**WHAT YOU NEED TO DO**
Only part of the listing is needed, namely the lines from its start through the line with "[2. Dowload Table Plus](#thetieude)", and they should be retyped exactly.

**EXTRACTED INFORMATION**
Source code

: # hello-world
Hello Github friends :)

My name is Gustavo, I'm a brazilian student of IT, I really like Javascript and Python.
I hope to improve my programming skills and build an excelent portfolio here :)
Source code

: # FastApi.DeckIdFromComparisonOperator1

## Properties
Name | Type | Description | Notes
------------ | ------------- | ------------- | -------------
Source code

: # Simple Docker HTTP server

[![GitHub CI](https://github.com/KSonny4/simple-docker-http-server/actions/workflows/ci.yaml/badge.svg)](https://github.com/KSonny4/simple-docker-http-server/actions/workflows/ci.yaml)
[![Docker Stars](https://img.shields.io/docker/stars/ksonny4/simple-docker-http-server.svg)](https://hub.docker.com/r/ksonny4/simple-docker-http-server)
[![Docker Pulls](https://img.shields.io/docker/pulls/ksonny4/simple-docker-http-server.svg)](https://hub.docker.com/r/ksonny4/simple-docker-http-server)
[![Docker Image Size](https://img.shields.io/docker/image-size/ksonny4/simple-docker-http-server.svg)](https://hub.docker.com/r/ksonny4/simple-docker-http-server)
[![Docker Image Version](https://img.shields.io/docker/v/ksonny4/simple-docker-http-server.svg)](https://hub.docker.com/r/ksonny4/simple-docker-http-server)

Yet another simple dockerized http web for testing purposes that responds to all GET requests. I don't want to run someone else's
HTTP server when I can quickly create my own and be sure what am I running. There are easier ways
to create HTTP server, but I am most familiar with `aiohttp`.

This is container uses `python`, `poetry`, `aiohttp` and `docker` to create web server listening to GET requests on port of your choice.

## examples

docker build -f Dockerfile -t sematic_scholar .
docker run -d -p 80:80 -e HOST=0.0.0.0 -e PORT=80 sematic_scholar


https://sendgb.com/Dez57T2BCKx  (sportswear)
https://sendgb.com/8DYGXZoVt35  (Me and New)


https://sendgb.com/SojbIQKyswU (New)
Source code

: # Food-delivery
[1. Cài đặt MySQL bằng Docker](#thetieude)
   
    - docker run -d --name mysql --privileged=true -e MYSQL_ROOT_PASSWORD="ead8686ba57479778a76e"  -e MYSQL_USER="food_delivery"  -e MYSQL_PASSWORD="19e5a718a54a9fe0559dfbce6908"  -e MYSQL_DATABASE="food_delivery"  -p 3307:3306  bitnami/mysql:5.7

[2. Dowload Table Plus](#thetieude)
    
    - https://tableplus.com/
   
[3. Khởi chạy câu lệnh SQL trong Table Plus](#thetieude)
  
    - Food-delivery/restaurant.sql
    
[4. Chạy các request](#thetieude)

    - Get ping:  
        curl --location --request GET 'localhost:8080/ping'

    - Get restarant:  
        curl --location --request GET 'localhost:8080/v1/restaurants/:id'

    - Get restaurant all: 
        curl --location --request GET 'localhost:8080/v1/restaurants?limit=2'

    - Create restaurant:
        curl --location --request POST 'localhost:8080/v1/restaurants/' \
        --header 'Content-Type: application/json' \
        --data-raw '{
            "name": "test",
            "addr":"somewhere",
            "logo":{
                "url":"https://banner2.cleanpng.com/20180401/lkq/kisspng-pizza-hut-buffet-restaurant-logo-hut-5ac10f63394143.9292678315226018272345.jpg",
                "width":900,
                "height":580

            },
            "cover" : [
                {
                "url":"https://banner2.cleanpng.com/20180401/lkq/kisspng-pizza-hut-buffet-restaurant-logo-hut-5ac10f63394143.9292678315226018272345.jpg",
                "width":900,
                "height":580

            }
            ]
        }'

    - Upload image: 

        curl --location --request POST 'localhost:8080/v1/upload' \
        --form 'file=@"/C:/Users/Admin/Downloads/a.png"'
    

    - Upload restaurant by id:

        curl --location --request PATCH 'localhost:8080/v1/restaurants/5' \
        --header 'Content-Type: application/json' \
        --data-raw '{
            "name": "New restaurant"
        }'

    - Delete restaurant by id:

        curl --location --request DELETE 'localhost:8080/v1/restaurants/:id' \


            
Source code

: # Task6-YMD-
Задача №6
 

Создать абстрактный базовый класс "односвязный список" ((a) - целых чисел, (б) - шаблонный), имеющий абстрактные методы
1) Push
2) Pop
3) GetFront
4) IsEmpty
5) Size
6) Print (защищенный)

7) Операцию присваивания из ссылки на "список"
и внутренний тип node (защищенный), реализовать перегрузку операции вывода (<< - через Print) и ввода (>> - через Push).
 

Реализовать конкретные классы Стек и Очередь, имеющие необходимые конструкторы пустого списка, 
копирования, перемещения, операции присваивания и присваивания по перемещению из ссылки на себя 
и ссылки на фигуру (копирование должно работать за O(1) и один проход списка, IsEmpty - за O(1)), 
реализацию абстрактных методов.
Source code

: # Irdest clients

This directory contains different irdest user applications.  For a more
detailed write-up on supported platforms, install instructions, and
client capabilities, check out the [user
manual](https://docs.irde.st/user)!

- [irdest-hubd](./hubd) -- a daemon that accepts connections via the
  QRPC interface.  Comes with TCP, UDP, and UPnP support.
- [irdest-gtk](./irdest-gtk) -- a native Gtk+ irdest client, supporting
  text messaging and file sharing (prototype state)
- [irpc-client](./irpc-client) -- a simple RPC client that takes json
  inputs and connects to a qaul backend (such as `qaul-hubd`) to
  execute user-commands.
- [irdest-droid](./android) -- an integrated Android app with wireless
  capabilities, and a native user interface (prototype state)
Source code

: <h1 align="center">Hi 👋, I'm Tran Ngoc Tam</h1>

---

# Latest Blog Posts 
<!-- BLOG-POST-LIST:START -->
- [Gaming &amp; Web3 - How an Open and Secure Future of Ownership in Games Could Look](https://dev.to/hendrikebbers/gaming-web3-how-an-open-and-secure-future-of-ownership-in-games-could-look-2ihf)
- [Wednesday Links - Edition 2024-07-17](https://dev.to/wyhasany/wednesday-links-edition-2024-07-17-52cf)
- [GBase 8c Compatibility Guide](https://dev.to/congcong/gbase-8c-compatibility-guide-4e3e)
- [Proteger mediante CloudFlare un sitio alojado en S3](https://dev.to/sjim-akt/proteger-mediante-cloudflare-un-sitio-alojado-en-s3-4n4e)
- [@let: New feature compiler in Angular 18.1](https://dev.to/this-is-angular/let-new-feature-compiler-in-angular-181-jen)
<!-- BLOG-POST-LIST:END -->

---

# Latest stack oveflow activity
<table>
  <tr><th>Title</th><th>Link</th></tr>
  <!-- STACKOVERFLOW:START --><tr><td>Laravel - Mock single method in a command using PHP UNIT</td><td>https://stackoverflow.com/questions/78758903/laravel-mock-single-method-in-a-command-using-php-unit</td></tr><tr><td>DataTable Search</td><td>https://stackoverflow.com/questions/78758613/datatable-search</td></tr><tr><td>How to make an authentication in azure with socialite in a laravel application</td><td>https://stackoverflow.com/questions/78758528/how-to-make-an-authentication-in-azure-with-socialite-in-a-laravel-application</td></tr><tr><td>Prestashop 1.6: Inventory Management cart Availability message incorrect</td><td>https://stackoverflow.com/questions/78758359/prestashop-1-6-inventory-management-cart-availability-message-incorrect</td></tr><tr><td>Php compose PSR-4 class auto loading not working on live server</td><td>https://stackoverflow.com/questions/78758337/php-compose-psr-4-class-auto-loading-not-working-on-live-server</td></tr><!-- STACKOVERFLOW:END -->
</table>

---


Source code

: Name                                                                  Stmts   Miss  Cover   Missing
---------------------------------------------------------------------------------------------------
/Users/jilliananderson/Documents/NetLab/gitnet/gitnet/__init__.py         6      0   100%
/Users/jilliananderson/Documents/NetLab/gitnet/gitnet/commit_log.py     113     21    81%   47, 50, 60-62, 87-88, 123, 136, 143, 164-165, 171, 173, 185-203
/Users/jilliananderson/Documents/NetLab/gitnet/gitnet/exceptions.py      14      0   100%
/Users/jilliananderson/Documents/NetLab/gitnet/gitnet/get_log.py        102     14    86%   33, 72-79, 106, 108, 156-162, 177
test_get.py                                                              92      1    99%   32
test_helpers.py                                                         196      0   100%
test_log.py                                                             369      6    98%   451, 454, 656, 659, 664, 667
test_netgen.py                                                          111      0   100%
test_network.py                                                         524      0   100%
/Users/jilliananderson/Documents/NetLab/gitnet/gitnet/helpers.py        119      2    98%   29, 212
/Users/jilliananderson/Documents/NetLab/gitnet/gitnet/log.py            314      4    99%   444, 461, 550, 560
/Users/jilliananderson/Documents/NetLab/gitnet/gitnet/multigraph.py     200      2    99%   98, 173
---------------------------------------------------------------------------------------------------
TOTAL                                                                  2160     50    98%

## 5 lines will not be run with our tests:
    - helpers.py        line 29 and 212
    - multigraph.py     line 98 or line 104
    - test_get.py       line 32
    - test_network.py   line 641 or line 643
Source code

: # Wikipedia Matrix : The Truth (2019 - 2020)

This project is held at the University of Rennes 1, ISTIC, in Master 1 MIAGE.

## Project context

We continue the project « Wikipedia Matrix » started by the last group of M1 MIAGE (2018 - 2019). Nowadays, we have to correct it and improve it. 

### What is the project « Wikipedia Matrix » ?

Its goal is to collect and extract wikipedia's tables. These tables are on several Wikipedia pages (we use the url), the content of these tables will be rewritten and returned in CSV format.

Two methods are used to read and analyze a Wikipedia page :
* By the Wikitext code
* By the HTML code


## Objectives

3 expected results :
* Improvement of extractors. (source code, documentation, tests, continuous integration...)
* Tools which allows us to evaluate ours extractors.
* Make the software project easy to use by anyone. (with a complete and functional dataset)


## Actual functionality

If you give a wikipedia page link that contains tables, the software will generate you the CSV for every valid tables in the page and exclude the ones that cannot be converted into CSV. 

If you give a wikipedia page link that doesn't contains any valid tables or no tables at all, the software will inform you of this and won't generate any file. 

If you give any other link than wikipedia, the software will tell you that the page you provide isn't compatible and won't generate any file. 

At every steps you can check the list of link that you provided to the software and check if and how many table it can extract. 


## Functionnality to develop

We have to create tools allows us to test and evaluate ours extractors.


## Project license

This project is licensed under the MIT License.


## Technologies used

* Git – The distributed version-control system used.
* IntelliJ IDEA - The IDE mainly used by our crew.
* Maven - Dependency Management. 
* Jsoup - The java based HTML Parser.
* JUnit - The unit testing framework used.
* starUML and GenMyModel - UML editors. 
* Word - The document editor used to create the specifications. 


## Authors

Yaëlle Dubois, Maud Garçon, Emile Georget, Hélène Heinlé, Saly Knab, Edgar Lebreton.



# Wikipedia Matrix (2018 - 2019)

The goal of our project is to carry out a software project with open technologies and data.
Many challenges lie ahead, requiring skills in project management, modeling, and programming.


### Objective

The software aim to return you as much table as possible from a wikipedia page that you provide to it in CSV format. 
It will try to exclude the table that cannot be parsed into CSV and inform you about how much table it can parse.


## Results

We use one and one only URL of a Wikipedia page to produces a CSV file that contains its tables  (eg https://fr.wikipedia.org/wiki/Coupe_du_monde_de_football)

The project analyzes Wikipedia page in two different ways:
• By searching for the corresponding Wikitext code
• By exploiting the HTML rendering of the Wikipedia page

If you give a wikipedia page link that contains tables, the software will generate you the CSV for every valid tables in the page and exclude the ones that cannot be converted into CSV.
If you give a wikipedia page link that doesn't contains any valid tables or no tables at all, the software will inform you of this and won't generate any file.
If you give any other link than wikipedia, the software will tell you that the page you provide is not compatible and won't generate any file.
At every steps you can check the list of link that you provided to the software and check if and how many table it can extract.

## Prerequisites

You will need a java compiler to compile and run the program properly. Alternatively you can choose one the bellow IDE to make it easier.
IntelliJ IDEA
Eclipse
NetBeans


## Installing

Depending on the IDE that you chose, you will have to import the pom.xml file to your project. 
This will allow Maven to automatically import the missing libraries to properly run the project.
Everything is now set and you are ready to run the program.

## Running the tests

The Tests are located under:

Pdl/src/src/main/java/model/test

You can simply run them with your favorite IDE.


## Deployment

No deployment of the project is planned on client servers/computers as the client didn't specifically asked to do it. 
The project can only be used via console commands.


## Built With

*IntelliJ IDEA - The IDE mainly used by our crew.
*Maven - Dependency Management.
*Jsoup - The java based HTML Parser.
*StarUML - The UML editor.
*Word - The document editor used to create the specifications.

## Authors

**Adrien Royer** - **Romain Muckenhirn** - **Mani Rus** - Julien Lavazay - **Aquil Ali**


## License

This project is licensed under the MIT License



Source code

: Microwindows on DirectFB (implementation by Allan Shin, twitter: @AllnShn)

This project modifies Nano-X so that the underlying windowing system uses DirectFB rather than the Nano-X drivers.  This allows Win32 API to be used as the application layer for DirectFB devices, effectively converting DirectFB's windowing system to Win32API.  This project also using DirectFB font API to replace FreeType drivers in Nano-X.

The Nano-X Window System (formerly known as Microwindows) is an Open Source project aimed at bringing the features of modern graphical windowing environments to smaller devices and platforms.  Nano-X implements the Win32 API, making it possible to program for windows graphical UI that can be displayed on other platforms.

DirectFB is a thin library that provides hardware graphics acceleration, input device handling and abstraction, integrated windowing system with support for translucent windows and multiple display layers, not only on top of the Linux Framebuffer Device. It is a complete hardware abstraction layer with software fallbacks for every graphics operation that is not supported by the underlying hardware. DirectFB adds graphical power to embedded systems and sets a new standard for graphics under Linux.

**RESULT FOR THIS EXERCISE**
Source code

: # hello-world
Hello Github friends :)

My name is Gustavo, I'm a brazilian student of IT, I really like Javascript and Python.
I hope to improve my programming skills and build an excelent portfolio here :)
Source code

: # FastApi.DeckIdFromComparisonOperator1

## Properties
Name | Type | Description | Notes
------------ | ------------- | ------------- | -------------
Source code

: # Simple Docker HTTP server

[![GitHub CI](https://github.com/KSonny4/simple-docker-http-server/actions/workflows/ci.yaml/badge.svg)](https://github.com/KSonny4/simple-docker-http-server/actions/workflows/ci.yaml)
[![Docker Stars](https://img.shields.io/docker/stars/ksonny4/simple-docker-http-server.svg)](https://hub.docker.com/r/ksonny4/simple-docker-http-server)
[![Docker Pulls](https://img.shields.io/docker/pulls/ksonny4/simple-docker-http-server.svg)](https://hub.docker.com/r/ksonny4/simple-docker-http-server)
[![Docker Image Size](https://img.shields.io/docker/image-size/ksonny4/simple-docker-http-server.svg)](https://hub.docker.com/r/ksonny4/simple-docker-http-server)
[![Docker Image Version](https://img.shields.io/docker/v/ksonny4/simple-docker-http-server.svg)](https://hub.docker.com/r/ksonny4/simple-docker-http-server)

Yet another simple dockerized http web for testing purposes that responds to all GET requests. I don't want to run someone else's
HTTP server when I can quickly create my own and be sure what am I running. There are easier ways
to create HTTP server, but I am most familiar with `aiohttp`.

This is container uses `python`, `poetry`, `aiohttp` and `docker` to create web server listening to GET requests on port of your choice.

## examples

docker build -f Dockerfile -t sematic_scholar .
docker run -d -p 80:80 -e HOST=0.0.0.0 -e PORT=80 sematic_scholar


https://sendgb.com/Dez57T2BCKx  (sportswear)
https://sendgb.com/8DYGXZoVt35  (Me and New)


https://sendgb.com/SojbIQKyswU (New)
Source code

: # Food-delivery
[1. Cài đặt MySQL bằng Docker](#thetieude)
   
    - docker run -d --name mysql --privileged=true -e MYSQL_ROOT_PASSWORD="ead8686ba57479778a76e"  -e MYSQL_USER="food_delivery"  -e MYSQL_PASSWORD="19e5a718a54a9fe0559dfbce6908"  -e MYSQL_DATABASE="food_delivery"  -p 3307:3306  bitnami/mysql:5.7

[2. Dowload Table Plus](#thetieude)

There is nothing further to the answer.